John Ozell (died 15 October 1743) was an English translator and accountant who became an adversary to Jonathan Swift and Alexander Pope.

He moved to London from the country at around the age of twenty and entered an accounting firm, where he was successful in managing the accounts of several large entities, including the City of London itself. He was a Whig and probably a dissenter who associated with the prominent figures of the whig establishment in the 18th century. He was particularly associated with Joseph Addison and the "little senate" that met at Button's Coffee House in Covent Garden.

He was financially well off, due to his accounting work. He died on 15 October 1743, a lifelong bachelor.

==Works==

Ozell taught himself several contemporary languages and had a good grounding in Latin and Greek from school. He began to act as a translator in addition to his work in accounting. Ozell's translations were not very strict, but they were of a better quality than those of his contemporaries.

In 1705, Jonathan Swift's Battle of the Books had appeared as a preface to A Tale of a Tub. The Battle of the Books was part of a general quarrel of the ancients and the moderns, where the question was between ancient authors (Homer, Virgil, Horace, and Aristotle) and contemporary ones and whether contemporary philosophy and science had surpassed what could be gathered from the classics. Swift's version of the Battle has all contemporary authors, and he names several of them, swept away by the ancient authors that they glossed. The Battle was based on Le Lutrin by Boileau, and Ozell performed his own translation of Le Lutrin in 1708. In his version, the contemporaries being blasted away were Tory authors, and, in particular, William Wycherley.

Boileau was a great favorite of the "ancients" camp and the Scriblerus Club in particular. In 1711 through 1713, Ozell published The Works of Monsieur Boileau. He thus took the French neoclassicist for the Whig side. This infuriated the Tory defenders of Wycherley, and both Jonathan Swift and Alexander Pope struck back at Ozell. In 1708, Pope wrote Epigram, Occasion'd by Ozell's Translation of Bioleau's Lutrin and said, "those were slander'd most whom Ozell praised." Swift satirized Ozell in the Introduction to Polite Conversation, and Pope mentioned Ozell again in The Dunciad.

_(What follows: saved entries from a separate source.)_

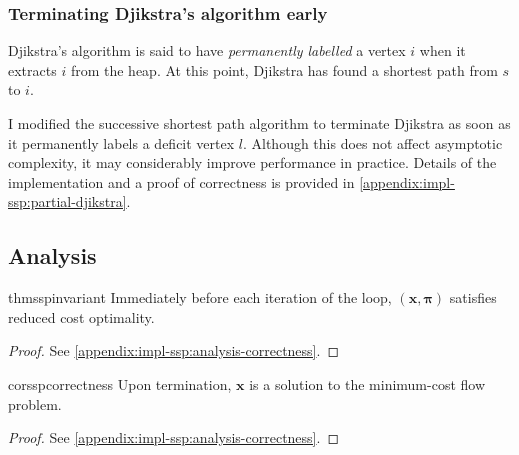 \subsubsection{Terminating Djikstra's algorithm early}

Djikstra's algorithm is said to have \emph{permanently labelled} a vertex $i$ when it extracts $i$ from the heap. At this point, Djikstra has found a shortest path from $s$ to $i$.

I modified the successive shortest path algorithm to terminate Djikstra as soon as it permanently labels a deficit vertex $l$. Although this does not affect asymptotic complexity, it may considerably improve performance in practice. Details of the implementation and a proof of correctness is provided in \cref{appendix:impl-ssp:partial-djikstra}.\\

\subsection{Analysis} \label{sec:impl-ssp-analysis}

\begin{restatable}{thm}{sspinvariant} \label{thm:ssp-invariant}
    Immediately before each iteration of the loop, $(\mathbf{x},\boldsymbol{\pi})$ satisfies reduced cost optimality.
\end{restatable}
\begin{proof}
See \cref{appendix:impl-ssp:analysis-correctness}.
\end{proof}
\begin{restatable}{cor}{sspcorrectness} \label{cor:ssp-correctness}
    Upon termination, $\mathbf{x}$ is a solution to the minimum-cost flow problem.
\end{restatable}
\begin{proof}
See \cref{appendix:impl-ssp:analysis-correctness}.
\end{proof}

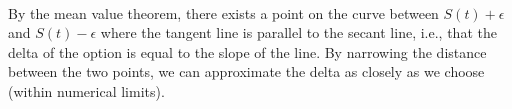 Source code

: \documentclass[11pt]{article}
\begin{document}
 \\

By the mean value theorem, there exists a point on the curve between $S(t) + \epsilon$ and $S(t) - \epsilon$ where the tangent line is parallel to the secant line, i.e., that the delta of the option is equal to the slope of the line. By narrowing the distance between the two points, we can approximate the delta as closely as we choose (within numerical limits).
\end{document}
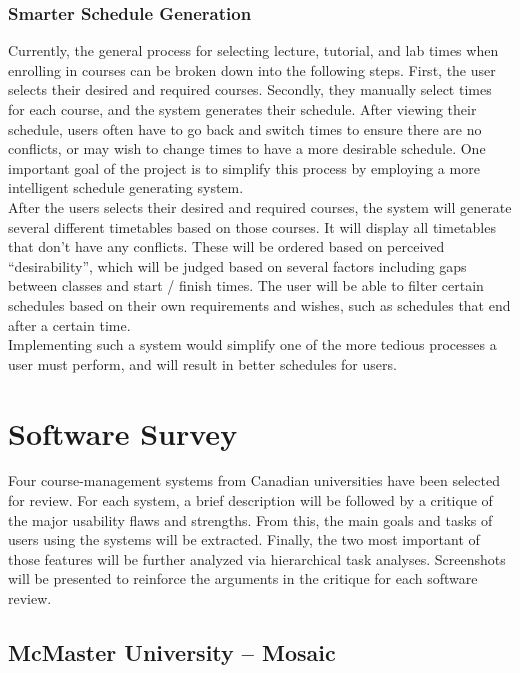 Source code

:\documentclass[10pt]{article}
\begin{document}
\begin{multicols}{2}
\subsubsection*{Smarter Schedule Generation}
Currently, the general process for selecting lecture, tutorial, and lab times 
when enrolling in courses can be broken down into the following steps. First, 
the user selects their desired and required courses. Secondly, they manually 
select times for each course, and the system generates their schedule. After 
viewing their schedule, users often have to go back and switch times to ensure 
there are no conflicts, or may wish to change times to have a more desirable 
schedule. One important goal of the project is to simplify this process by 
employing a more intelligent schedule generating system.\\

After the users selects their desired and required courses, the system will 
generate several different timetables based on those courses. It will display 
all timetables that don't have any conflicts. These will be ordered based on 
perceived ``desirability'', which will be judged based on several factors 
including gaps between classes and start / finish times. The user will be able 
to filter certain schedules based on their own requirements and wishes, such as 
schedules that end after a certain time.\\

Implementing such a system would simplify one of the more tedious processes a 
user must perform, and will result in better schedules for users.

\section*{Software Survey}
Four course-management systems from Canadian universities have been selected for 
review. For each system, a brief description will be followed by a critique of 
the major usability flaws and strengths. From this, the main goals and tasks of 
users using the systems will be extracted. Finally, the two most important of 
those features will be further analyzed via hierarchical task analyses. 
Screenshots will be presented to reinforce the arguments in the critique for 
each software review.

\subsection*{McMaster University -- Mosaic}


\end{multicols}
\end{document}
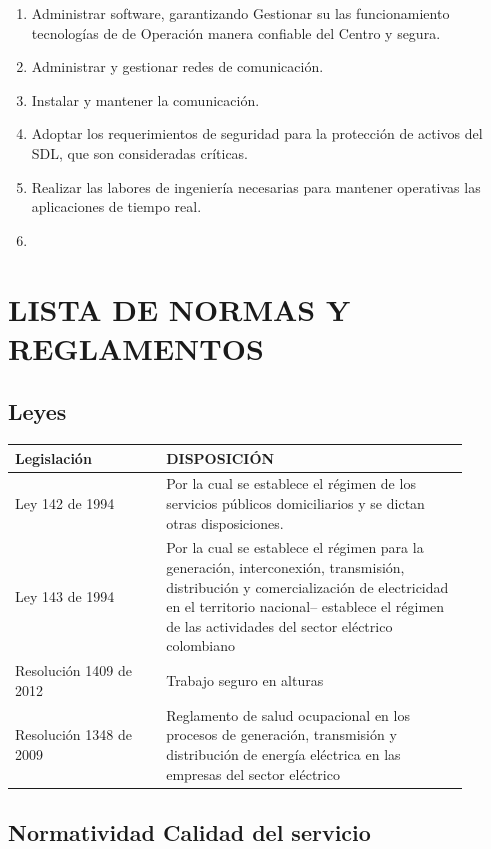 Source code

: \documentclass[a5paper]{book}%
\begin{document}
\begin{enumerate}
	\item Administrar  software, garantizando Gestionar su las funcionamiento tecnologías de de Operación manera confiable del Centro  y segura.
	\item  Administrar y gestionar redes de comunicación.
	\item Instalar  y mantener  la comunicación.
	\item Adoptar los requerimientos de seguridad para la protección de activos del \ac{SDL},  que son consideradas críticas.
	\item Realizar las labores de ingeniería necesarias para mantener operativas las aplicaciones  de tiempo real.
	\item 
\end{enumerate}


    \chapter{LISTA DE NORMAS Y REGLAMENTOS}

\section{Leyes}

\begin{tabular}{|p{0.3\linewidth}|p{0.6\linewidth}|}
	\hline
	Legislación & DISPOSICIÓN \\\hline
	Ley 142 de 1994& Por la cual se establece el régimen de los servicios públicos domiciliarios y se dictan otras disposiciones.\\\hline
	Ley 143 de 1994& Por la cual se establece el régimen para la generación, interconexión, transmisión, distribución y comercialización de electricidad en el territorio nacional– establece el régimen de las actividades del sector eléctrico colombiano\\\hline
	Resolución 1409 de 2012  & Trabajo seguro en alturas \\\hline
	Resolución 1348 de 2009 & Reglamento de salud ocupacional
	en los procesos de generación, transmisión y distribución de
	energía eléctrica en las empresas del sector eléctrico \\\hline
\end{tabular}

\section{Normatividad Calidad del servicio}
\end{document}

In that poem, Dulness shows her champion her powers of conception and
"How, with less reading than makes felons 'scape,
Less human genius than God gives an ape,
Small thanks to France and none to Rome or Greece,
A past, vamp'd, future, old, reviv'd, new piece,
'Twixt Plautus, Fletcher, Congreve, and Corneille,
Can make a Cibber, Johnson, or Ozell." (I. 235-40)

In 1712, he translated Anne Dacier's French retelling of the Iliad into blank verse. He was also at pains to express his anti-Catholicism with a translation of the life of Veronica of Milan, whom he termed a saint, in 1716 (just after a Jacobite uprising), and he took a political stance by translating Paul de Rapin's Dissertation sur les Whig et les Torys with a pro-Whig slant.

In 1728, the Dunciad Variorum appeared, and, the same year, Richard Bundy published a translation of Histoire romaine, depuis la fondation de Rome, a work Ozell was planning to translate. Ozell wrote a long treatise enumerating Bundy's mistakes and Pope's villainy, and he took out an ad to attack his enemies.

In 1738, Ozell translated L'Embarras des richesses (The Embarrassment of Riches) by Léonor Jean Christine Soulas d'Allainval, in so doing popularising the English phrase 'an embarrassment of riches'.